Is the Mind a Swiss-Army Knife or a Crowbar?
Image: A vintage and somewhat unscientific map of mental functions. But how fine grained are these adaptations?
– by Thomas J. H. Morgan
From the outside, the brain is a medium sized, pinkish-grey blob. At the microscopic level, it’s a densely woven mesh of countless neurons. In between these two extremes is the brain’s functional structure – the mind, or more concretely, how those neurons are wired together to solve problems and manage behavior.
A popular metaphor for the mind is the Swiss-army knife. Like the brain, the Swiss-army knife has a large-scale external appearance (red, cigar-shaped, with silver rotating appendages) and a microscopic constitution (atoms and molecules). However, it also has a functional mid-level structure, being composed of subunits that solve particular problems – opening bottles, filing nails, driving screws, scaling fish, cutting wires, and so on.

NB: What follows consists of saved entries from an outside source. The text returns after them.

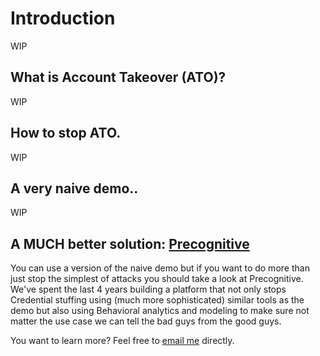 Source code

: # Introduction

WIP

## What is Account Takeover (ATO)?

WIP

## How to stop ATO.

WIP

## A very naive demo..

WIP

## A MUCH better solution: [Precognitive](https://precognitive.com/account-takeover/)

You can use a version of the naive demo but if you want to do more than just stop the simplest
of attacks you should take a look at Precognitive. We've spent the last 4 years building a platform
that not only stops Credential stuffing using (much more sophisticated) similar tools as the demo
but also using Behavioral analytics and modeling to make sure not matter the use case we can tell 
the bad guys from the good guys.

You want to learn more? Feel free to [email me](mailto:zac@precognitive.io) directly.
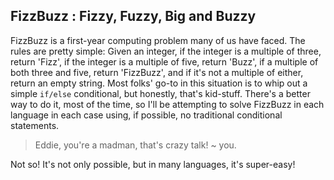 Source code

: ## FizzBuzz : Fizzy, Fuzzy, Big and Buzzy #

FizzBuzz is a first-year computing problem many of us have faced. The rules are pretty simple: Given an integer, if the integer is a multiple of three, return 'Fizz', if the integer is a multiple of five, return 'Buzz', if a multiple of both three and five, return 'FizzBuzz', and if it's not a multiple of either, return an empty string. Most folks' go-to in this situation is to whip out a simple `if/else` conditional, but honestly, that's kid-stuff. There's a better way to do it, most of the time, so I'll be attempting to solve FizzBuzz in each language in each case using, if possible, no traditional conditional statements.

> Eddie, you're a madman, that's crazy talk!
> ~ you.

Not so! <laughs maniacally> It's not only possible, but in many languages, it's super-easy!
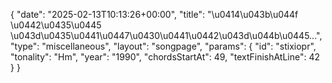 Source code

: {
    "date": "2025-02-13T10:13:26+00:00",
    "title": "\u0414\u043b\u044f \u0442\u0435\u0445 \u043d\u0435\u0441\u0447\u0430\u0441\u0442\u043d\u044b\u0445...",
    "type": "miscellaneous",
    "layout": "songpage",
    "params": {
        "id": "stixiopr",
        "tonality": "Hm",
        "year": "1990",
        "chordsStartAt": 49,
        "textFinishAtLine": 42
    }
} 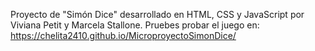 Proyecto de "Simón Dice" desarrollado en HTML, CSS y JavaScript por Viviana Petit y Marcela Stallone. 
Pruebes probar el juego en: https://chelita2410.github.io/MicroproyectoSimonDice/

As useful as it is, the Swiss-army knife has limitations. Screwdrivers and fish scalers aren’t much use without screws or a means to catch fish. Someone heading out into the unknown might instead prefer a kit of fewer but more widely applicable tools. Say, an axe and a crowbar. Rather being designed for specific problems, these items can be put to work in many contexts and so can handle unforeseen situations more successfully.So, what does the mind look like – a bespoke Swiss-army knife with many task-specific solutions, or an adaptable survival kit of just a few broadly applicable tools? This is the question we set out to answer. We recruited groups of participants and had them collectively complete a task. The task we chose was mate-choice copying – participants evaluated how attractive they found photos of other people, and then they saw what other participants thought and could alter their decision.
Mate-choice copying is particularly relevant to this question as it sits at the interface of two fields – evolutionary psychology, which has collected lots of data on human mate choice, and cultural evolution, which has extensively studied copying and social influence. In addition, while some prior work on mate choice copying has suggested it is managed by a mental adaptation evolved specifically for this task, other work has argued the mental system is broader and handles decision making and learning more generally.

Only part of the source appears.